__EXERCISE DESCRIPTION__: The full listing, reproduced exactly, is what the response must contain.

⁂

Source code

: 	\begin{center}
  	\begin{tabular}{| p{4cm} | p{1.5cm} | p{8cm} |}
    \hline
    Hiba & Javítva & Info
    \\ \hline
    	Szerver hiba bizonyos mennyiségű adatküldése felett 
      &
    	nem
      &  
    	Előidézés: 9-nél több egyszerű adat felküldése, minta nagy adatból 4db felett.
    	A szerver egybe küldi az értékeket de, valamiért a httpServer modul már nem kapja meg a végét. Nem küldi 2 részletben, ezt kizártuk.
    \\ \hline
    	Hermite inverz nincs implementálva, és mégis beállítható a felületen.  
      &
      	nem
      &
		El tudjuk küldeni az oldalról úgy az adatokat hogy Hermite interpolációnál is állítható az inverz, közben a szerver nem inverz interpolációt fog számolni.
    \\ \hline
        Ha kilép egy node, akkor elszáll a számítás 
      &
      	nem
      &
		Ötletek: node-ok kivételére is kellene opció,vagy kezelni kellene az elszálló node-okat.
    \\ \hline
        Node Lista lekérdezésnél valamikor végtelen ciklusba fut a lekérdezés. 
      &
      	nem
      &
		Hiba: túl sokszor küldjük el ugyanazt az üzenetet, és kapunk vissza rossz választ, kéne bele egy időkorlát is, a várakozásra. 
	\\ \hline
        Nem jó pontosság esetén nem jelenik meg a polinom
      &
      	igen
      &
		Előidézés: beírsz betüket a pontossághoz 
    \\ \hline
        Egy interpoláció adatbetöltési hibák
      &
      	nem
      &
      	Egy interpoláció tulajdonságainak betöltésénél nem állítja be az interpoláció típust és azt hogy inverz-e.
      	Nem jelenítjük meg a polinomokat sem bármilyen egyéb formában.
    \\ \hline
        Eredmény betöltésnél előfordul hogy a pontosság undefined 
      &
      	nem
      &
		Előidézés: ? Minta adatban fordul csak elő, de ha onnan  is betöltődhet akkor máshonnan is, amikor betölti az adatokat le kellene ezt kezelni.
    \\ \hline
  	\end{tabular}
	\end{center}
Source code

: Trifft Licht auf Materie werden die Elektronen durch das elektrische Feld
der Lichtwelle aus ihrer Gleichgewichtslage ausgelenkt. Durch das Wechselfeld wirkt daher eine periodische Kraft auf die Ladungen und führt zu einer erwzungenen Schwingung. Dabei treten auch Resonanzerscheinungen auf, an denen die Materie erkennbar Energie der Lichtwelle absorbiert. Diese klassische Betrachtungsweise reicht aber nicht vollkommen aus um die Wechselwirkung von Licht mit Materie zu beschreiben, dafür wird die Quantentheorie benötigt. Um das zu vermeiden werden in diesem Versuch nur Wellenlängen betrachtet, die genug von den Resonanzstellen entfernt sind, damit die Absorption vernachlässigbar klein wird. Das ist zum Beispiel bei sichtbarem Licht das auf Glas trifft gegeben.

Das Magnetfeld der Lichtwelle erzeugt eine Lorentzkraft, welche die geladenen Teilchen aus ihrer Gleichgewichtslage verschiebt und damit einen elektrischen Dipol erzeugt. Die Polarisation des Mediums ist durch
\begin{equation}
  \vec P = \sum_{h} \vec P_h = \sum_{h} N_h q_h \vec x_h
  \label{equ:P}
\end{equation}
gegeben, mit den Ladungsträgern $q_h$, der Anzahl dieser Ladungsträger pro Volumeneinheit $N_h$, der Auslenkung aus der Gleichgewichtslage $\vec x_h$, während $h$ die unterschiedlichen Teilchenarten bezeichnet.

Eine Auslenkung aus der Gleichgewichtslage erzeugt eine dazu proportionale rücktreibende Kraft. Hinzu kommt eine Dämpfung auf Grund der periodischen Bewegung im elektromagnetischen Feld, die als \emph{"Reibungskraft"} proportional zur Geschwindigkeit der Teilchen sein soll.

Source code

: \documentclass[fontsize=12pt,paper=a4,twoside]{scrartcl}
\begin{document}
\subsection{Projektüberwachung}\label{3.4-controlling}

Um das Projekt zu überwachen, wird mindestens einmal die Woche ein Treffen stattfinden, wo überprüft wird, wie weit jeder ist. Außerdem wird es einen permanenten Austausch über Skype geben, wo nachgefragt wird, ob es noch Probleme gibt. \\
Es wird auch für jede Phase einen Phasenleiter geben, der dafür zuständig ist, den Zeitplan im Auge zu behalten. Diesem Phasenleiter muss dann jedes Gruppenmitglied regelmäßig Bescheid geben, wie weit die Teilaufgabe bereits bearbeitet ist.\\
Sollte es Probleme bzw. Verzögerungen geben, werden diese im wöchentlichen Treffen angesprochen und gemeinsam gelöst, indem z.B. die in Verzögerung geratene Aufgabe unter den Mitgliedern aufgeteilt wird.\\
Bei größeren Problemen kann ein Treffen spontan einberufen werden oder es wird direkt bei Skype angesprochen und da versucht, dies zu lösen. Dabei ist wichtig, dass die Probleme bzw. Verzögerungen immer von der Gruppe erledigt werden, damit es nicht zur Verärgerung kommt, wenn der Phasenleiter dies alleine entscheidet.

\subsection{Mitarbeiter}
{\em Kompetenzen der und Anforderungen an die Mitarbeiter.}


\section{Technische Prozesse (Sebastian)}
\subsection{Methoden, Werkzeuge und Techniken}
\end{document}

⁂

__OUTPUT OF THE TASK__:
Source code

: 	\begin{center}
  	\begin{tabular}{| p{4cm} | p{1.5cm} | p{8cm} |}
    \hline
    Hiba & Javítva & Info
    \\ \hline
    	Szerver hiba bizonyos mennyiségű adatküldése felett 
      &
    	nem
      &  
    	Előidézés: 9-nél több egyszerű adat felküldése, minta nagy adatból 4db felett.
    	A szerver egybe küldi az értékeket de, valamiért a httpServer modul már nem kapja meg a végét. Nem küldi 2 részletben, ezt kizártuk.
    \\ \hline
    	Hermite inverz nincs implementálva, és mégis beállítható a felületen.  
      &
      	nem
      &
		El tudjuk küldeni az oldalról úgy az adatokat hogy Hermite interpolációnál is állítható az inverz, közben a szerver nem inverz interpolációt fog számolni.
    \\ \hline
        Ha kilép egy node, akkor elszáll a számítás 
      &
      	nem
      &
		Ötletek: node-ok kivételére is kellene opció,vagy kezelni kellene az elszálló node-okat.
    \\ \hline
        Node Lista lekérdezésnél valamikor végtelen ciklusba fut a lekérdezés. 
      &
      	nem
      &
		Hiba: túl sokszor küldjük el ugyanazt az üzenetet, és kapunk vissza rossz választ, kéne bele egy időkorlát is, a várakozásra. 
	\\ \hline
        Nem jó pontosság esetén nem jelenik meg a polinom
      &
      	igen
      &
		Előidézés: beírsz betüket a pontossághoz 
    \\ \hline
        Egy interpoláció adatbetöltési hibák
      &
      	nem
      &
      	Egy interpoláció tulajdonságainak betöltésénél nem állítja be az interpoláció típust és azt hogy inverz-e.
      	Nem jelenítjük meg a polinomokat sem bármilyen egyéb formában.
    \\ \hline
        Eredmény betöltésnél előfordul hogy a pontosság undefined 
      &
      	nem
      &
		Előidézés: ? Minta adatban fordul csak elő, de ha onnan  is betöltődhet akkor máshonnan is, amikor betölti az adatokat le kellene ezt kezelni.
    \\ \hline
  	\end{tabular}
	\end{center}
Source code

: Trifft Licht auf Materie werden die Elektronen durch das elektrische Feld
der Lichtwelle aus ihrer Gleichgewichtslage ausgelenkt. Durch das Wechselfeld wirkt daher eine periodische Kraft auf die Ladungen und führt zu einer erwzungenen Schwingung. Dabei treten auch Resonanzerscheinungen auf, an denen die Materie erkennbar Energie der Lichtwelle absorbiert. Diese klassische Betrachtungsweise reicht aber nicht vollkommen aus um die Wechselwirkung von Licht mit Materie zu beschreiben, dafür wird die Quantentheorie benötigt. Um das zu vermeiden werden in diesem Versuch nur Wellenlängen betrachtet, die genug von den Resonanzstellen entfernt sind, damit die Absorption vernachlässigbar klein wird. Das ist zum Beispiel bei sichtbarem Licht das auf Glas trifft gegeben.

Das Magnetfeld der Lichtwelle erzeugt eine Lorentzkraft, welche die geladenen Teilchen aus ihrer Gleichgewichtslage verschiebt und damit einen elektrischen Dipol erzeugt. Die Polarisation des Mediums ist durch
\begin{equation}
  \vec P = \sum_{h} \vec P_h = \sum_{h} N_h q_h \vec x_h
  \label{equ:P}
\end{equation}
gegeben, mit den Ladungsträgern $q_h$, der Anzahl dieser Ladungsträger pro Volumeneinheit $N_h$, der Auslenkung aus der Gleichgewichtslage $\vec x_h$, während $h$ die unterschiedlichen Teilchenarten bezeichnet.

Eine Auslenkung aus der Gleichgewichtslage erzeugt eine dazu proportionale rücktreibende Kraft. Hinzu kommt eine Dämpfung auf Grund der periodischen Bewegung im elektromagnetischen Feld, die als \emph{"Reibungskraft"} proportional zur Geschwindigkeit der Teilchen sein soll.

Source code

: \documentclass[fontsize=12pt,paper=a4,twoside]{scrartcl}
\begin{document}
\subsection{Projektüberwachung}\label{3.4-controlling}

Um das Projekt zu überwachen, wird mindestens einmal die Woche ein Treffen stattfinden, wo überprüft wird, wie weit jeder ist. Außerdem wird es einen permanenten Austausch über Skype geben, wo nachgefragt wird, ob es noch Probleme gibt. \\
Es wird auch für jede Phase einen Phasenleiter geben, der dafür zuständig ist, den Zeitplan im Auge zu behalten. Diesem Phasenleiter muss dann jedes Gruppenmitglied regelmäßig Bescheid geben, wie weit die Teilaufgabe bereits bearbeitet ist.\\
Sollte es Probleme bzw. Verzögerungen geben, werden diese im wöchentlichen Treffen angesprochen und gemeinsam gelöst, indem z.B. die in Verzögerung geratene Aufgabe unter den Mitgliedern aufgeteilt wird.\\
Bei größeren Problemen kann ein Treffen spontan einberufen werden oder es wird direkt bei Skype angesprochen und da versucht, dies zu lösen. Dabei ist wichtig, dass die Probleme bzw. Verzögerungen immer von der Gruppe erledigt werden, damit es nicht zur Verärgerung kommt, wenn der Phasenleiter dies alleine entscheidet.

\subsection{Mitarbeiter}
{\em Kompetenzen der und Anforderungen an die Mitarbeiter.}


\section{Technische Prozesse (Sebastian)}
\subsection{Methoden, Werkzeuge und Techniken}
\end{document}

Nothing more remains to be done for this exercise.